Однако на чтение бульварных романов о похождениях какой-нибудь Бернадетты в замках и коттеджах время находилось. Она пускалась в фантазии о красавцах и смельчаках из богатого поместья со звучным названием вроде Чиллингфореста, Локкингвуда или Ноттипайна. В этом была ее беда — она грезила о любви, далеко превосходящей книжную. Ко всему прочему, ее переполняли неясные амбиции, ничего общего с любовью не имеющие. Чего именно ей хотелось? Трудно сказать. Во всяком случае, не того, к чему стремились другие.
Когда в Мадрасском медицинском колледже вдруг оказалось, что Хема питает особо восторженное чувство к профессору терапии (единственному индусу в учебном заведении, где даже после прихода независимости большинство штатных профессоров были британцы), восхищается его человечностью, знанием предмета (учти, Хема, это — страсть), когда оказалось, что она хочет к нему в дублеры, а он согласен, она решительно сменила специализацию. Нельзя, чтобы кто-то получил над ней такую власть. И она выбрала акушерство и гинекологию, а не терапию. Если предмет профессора был неограниченно широк, от инфаркта до полиомиелита включительно, и требовал соответствующих знаний, то Хема выбрала иное поле деятельности, значительно более узкое и включающее в себя механический компонент — операции. Их перечень был не столь обширен: кесарево сечение, гистерэктомии, пролапс.
Она открыла в себе талант к манипуляционному акушерству, заделалась экспертом в определении предлежания плода, находила вкус в том, чего прочие акушеры просто боялись.
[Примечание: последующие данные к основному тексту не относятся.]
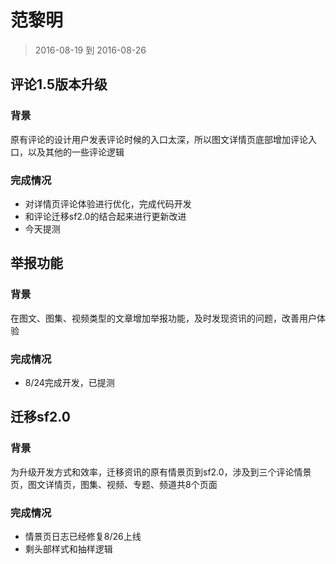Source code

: # 范黎明

> 2016-08-19 到 2016-08-26

## 评论1.5版本升级

### 背景

原有评论的设计用户发表评论时候的入口太深，所以图文详情页底部增加评论入口，以及其他的一些评论逻辑

### 完成情况

* 对详情页评论体验进行优化，完成代码开发
* 和评论迁移sf2.0的结合起来进行更新改进
* 今天提测

## 举报功能

### 背景

在图文、图集、视频类型的文章增加举报功能，及时发现资讯的问题，改善用户体验

### 完成情况

* 8/24完成开发，已提测

## 迁移sf2.0

### 背景

为升级开发方式和效率，迁移资讯的原有情景页到sf2.0，涉及到三个评论情景页，图文详情页，图集、视频、专题、频道共8个页面

### 完成情况

* 情景页日志已经修复8/26上线
* 剩头部样式和抽样逻辑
Она вслепую могла определить, какие это щипцы, левые или правые, и правильно применить их, даже если ее разбудить ночью. Она могла наглядно представить себе изгиб таза пациентки и сопоставить его с формой черепа младенца, верно направить щипцы и ловко извлечь ребенка.
За границу она поехала под влиянием внезапного порыва. Но Мадрас остался у нее в сердце. Она долго еще плакала по вечерам, стоило ей представить, как родители рассаживаются на стульях на свежем воздухе в ожидании ветерка с моря, который обязательно задувал в сумерки даже в самые жаркие и душные дни. А уехала она потому, что все были решительно настроены против браминов и она бы никогда не получила должность в государственной больнице и не приобрела необходимый опыт. Ей было приятно думать о том, что она сама, Гхош, Стоун и сестра Мэри Джозеф Прейз работали и стажировались в Мадрасе в Правительственной больнице общего профиля, пусть и в разное время. Тысяча пятьсот коек и еще два раза по столько мест между койками и под ними — целый город, что ни говори. Сестра Мэри Джозеф Прейз тогда еще была послушницей, подающей большие надежды стажеркой, — как это они не встретились! И, подумать только, Томас Стоун тоже какое-то время пребывал в должности в Правительственной больнице! Правда, родильный дом находился в отдельном здании, так что пути Хемы со Стоуном никак не могли пересечься.
Позади остался Мадрас, позади осталась ее каста со всеми условностями, здесь слово «брамин» не значило ровным счетом ничего. Работая в Эфиопии, она каждые три-четыре года старалась выбраться домой. Вот и сейчас она возвращалась уже после второй такой поездки. Она сидела в грохочущем самолете и размышляла, правильный ли совершила выбор. За последние несколько лет она, кажется, нащупала верное определение амбициям, забросившим ее в дальние края.